▶ _TASK GOAL_: How many lines in the records below contain "계산한다"? Reply with the number alone.

▶ _RECORDS SHOWN_:

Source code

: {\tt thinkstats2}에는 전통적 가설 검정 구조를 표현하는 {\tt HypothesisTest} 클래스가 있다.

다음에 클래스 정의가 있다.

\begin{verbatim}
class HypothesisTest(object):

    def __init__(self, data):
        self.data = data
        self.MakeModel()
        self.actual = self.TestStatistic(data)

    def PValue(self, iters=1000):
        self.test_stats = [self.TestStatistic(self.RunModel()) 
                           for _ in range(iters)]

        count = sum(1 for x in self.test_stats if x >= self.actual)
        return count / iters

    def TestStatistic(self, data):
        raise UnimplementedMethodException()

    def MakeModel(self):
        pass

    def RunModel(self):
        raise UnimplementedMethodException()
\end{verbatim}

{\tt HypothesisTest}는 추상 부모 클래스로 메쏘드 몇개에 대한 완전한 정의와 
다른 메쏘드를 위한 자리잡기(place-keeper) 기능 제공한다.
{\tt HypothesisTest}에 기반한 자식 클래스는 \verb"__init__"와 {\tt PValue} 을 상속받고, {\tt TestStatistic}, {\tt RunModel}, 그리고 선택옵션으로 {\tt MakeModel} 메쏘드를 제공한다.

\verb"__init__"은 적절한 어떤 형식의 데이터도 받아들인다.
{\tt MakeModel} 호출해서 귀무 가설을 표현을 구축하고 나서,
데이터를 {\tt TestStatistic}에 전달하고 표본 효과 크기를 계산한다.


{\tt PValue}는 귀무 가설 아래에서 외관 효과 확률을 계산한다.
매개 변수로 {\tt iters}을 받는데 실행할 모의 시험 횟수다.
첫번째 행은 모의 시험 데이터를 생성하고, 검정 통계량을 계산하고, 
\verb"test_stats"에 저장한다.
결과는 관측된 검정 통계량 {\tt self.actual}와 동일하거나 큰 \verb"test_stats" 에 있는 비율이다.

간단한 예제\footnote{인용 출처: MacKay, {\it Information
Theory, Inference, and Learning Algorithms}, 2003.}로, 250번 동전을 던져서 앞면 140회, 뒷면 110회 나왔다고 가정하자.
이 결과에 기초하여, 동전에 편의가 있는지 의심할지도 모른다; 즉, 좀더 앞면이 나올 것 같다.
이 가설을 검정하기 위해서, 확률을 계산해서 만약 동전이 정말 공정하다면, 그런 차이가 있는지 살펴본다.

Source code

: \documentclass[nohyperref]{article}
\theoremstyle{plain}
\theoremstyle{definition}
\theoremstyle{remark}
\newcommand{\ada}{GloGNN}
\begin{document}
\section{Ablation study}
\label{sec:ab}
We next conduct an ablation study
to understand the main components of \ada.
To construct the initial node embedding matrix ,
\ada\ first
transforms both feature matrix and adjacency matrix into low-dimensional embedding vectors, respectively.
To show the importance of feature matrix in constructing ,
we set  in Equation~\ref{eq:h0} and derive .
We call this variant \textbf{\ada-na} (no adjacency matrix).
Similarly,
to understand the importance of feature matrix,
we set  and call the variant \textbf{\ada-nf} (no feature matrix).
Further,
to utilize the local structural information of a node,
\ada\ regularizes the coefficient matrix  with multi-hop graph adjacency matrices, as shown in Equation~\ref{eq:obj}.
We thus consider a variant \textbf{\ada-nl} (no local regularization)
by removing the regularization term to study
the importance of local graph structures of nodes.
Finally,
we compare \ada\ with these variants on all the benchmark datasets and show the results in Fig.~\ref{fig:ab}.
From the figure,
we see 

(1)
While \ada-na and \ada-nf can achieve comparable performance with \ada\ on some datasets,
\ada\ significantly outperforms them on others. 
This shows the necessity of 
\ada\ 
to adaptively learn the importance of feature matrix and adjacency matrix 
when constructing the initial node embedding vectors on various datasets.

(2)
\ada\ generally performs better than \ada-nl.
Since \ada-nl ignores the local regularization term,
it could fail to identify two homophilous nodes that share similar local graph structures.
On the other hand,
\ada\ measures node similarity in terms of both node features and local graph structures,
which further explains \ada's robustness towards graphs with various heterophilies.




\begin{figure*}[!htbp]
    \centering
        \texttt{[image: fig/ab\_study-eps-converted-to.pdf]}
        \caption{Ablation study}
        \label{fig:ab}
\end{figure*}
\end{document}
---
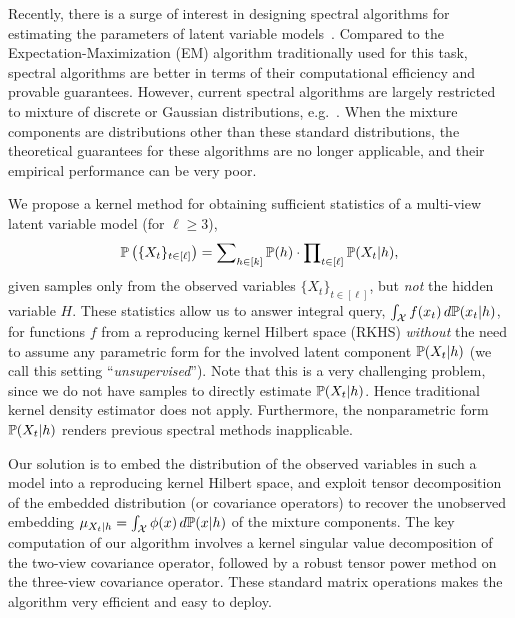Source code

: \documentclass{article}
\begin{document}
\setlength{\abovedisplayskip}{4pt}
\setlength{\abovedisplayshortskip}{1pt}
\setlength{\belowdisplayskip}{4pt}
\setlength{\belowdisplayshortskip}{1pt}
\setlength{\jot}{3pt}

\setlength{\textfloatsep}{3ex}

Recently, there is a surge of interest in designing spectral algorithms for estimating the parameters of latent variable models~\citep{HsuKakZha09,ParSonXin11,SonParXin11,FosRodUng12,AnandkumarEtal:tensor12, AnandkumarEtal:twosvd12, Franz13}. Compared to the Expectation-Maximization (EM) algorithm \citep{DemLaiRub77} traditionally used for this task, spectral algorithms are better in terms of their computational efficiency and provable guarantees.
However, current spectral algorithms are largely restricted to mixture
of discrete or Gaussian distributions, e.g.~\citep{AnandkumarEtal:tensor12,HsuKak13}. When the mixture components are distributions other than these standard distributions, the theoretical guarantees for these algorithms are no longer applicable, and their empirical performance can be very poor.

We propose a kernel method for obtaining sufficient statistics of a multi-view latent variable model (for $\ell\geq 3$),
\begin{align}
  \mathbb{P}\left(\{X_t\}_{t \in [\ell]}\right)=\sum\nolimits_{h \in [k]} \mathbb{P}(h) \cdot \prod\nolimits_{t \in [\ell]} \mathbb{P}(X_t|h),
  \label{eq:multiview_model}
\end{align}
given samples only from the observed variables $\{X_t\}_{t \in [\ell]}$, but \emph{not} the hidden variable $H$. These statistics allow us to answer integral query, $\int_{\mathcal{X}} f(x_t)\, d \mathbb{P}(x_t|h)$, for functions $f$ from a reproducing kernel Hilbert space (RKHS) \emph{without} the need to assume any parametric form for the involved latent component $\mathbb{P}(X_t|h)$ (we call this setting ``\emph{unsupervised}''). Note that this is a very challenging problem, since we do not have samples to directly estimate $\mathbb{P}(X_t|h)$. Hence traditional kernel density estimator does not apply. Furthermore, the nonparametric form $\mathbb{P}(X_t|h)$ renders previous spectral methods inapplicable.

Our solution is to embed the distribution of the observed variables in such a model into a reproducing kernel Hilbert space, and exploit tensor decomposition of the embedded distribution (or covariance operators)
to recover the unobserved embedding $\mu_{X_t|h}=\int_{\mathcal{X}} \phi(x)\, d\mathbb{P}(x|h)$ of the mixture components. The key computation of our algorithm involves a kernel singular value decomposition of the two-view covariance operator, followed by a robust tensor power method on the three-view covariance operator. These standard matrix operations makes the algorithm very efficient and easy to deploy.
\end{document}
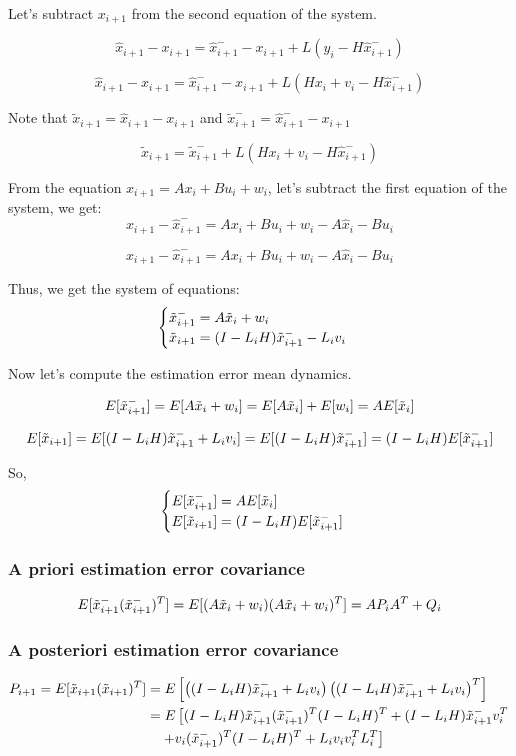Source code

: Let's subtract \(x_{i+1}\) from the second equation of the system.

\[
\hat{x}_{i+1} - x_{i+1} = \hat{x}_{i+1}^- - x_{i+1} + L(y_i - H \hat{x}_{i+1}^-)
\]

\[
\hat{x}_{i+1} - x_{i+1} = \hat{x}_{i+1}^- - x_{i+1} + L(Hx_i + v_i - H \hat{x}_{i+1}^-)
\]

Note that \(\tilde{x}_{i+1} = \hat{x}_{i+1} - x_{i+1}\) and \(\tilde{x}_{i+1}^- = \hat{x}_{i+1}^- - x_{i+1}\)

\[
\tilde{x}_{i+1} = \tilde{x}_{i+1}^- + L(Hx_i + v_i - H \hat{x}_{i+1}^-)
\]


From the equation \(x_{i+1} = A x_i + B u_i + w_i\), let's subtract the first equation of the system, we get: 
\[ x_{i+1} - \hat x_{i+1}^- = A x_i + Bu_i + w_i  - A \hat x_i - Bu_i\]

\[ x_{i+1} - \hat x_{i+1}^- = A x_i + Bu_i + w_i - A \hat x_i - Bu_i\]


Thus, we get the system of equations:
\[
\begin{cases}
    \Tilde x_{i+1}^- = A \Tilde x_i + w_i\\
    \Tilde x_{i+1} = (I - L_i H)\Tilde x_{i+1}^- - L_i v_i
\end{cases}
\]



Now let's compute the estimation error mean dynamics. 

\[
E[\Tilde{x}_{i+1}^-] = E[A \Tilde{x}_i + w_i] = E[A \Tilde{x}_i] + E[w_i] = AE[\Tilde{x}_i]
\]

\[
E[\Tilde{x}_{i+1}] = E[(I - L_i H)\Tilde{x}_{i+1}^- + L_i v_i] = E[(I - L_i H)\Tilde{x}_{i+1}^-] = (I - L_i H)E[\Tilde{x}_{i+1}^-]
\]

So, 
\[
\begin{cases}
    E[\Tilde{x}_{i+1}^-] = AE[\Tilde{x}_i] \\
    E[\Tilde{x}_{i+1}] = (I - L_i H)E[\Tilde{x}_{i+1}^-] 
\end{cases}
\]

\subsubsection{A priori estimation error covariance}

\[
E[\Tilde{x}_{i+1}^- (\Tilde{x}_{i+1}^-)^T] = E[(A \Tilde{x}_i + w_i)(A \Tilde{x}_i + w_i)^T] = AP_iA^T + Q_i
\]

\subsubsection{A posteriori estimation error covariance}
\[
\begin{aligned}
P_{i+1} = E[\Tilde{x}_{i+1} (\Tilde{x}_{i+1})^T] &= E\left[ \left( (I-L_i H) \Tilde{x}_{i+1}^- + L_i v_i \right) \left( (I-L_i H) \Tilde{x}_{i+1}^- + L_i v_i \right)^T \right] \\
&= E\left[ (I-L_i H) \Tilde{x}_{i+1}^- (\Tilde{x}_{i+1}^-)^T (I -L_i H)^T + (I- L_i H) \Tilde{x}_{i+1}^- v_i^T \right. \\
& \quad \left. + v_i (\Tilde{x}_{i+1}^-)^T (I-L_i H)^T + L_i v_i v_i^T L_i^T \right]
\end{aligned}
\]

▶ _SOLVED PROBLEM_: 2